A. Signal variability among cEJC sites on individual mRNAs. Smoothed histograms of coefficient of variation (Cv) in the number of reads at each cEJC site (−15 to −31 nts from exon junctions) within a single transcript in a set of 4366 highly expressed transcripts. Inset: parameters used to calculate Cv.
B. Fractions of occupied cEJC sites per transcript. Included were all mRNAs with >10 introns and representative transcript RPKM >1. All cEJC sites with a significant peak (probability-value < 0.01) overlapping the −24 position in the FLAG-Magoh:eIF4AIII set were considered occupied. The box-plots show the interquartile range (IQR) of fraction occupied cEJC sites in each RPKM bin. The whiskers are drawn at 1.5 times the IQR and outliers are shown as open circles. Median (black horizontal line) and its confidence interval (notch) are also indicated within each box-plot.
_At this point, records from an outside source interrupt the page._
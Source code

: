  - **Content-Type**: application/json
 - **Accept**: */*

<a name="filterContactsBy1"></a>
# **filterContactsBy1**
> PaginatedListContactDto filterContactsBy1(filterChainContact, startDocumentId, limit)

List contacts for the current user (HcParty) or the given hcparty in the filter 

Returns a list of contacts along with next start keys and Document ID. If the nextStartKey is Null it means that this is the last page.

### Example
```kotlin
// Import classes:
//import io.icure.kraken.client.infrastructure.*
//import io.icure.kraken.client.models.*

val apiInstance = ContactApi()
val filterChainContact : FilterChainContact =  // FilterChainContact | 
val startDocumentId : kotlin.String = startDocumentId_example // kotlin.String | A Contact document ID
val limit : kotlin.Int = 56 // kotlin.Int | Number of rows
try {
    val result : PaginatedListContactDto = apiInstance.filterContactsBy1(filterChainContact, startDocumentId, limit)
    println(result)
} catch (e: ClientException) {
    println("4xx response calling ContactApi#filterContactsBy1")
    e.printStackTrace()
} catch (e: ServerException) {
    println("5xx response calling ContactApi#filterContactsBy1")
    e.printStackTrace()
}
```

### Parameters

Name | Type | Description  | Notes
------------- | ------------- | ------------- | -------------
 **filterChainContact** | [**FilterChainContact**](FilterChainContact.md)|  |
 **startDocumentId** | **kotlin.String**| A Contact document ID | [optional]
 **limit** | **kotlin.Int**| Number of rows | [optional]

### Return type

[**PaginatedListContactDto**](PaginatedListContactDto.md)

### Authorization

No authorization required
C. Range of mappability scores at cEJC-free (white) and cEJC-occupied (gray) sites from all spliced transcripts with RPKM >10. Occupied sites were binned by peak significance (probability-values). Box-plots are as in B.
D. Nucleotide frequency plot at cEJC-free and -occupied sites. All sites with mappability score ≥8 from all spliced transcripts with RPKM >10 were used.
E. Interquartile range of the minimal free energy of folding for two different 40 nt exonic windows (−50 to −90 nt from exon junctions, left; −10 to −50 nt from exon junctions, right) for cEJC-free (white) and cEJC-occupied (gray) sites from D except that included cEJC-occupied sites had a peak probability-value <10−12. The total number of sites in each dataset is indicated. Box-plots are as in B except only the IQR is shown. The dashed line accentuates statistically significant (indicated by non-overlapping notches) difference in median minimal free energy of cEJC-free and -occupied sites.
See also Figure S4.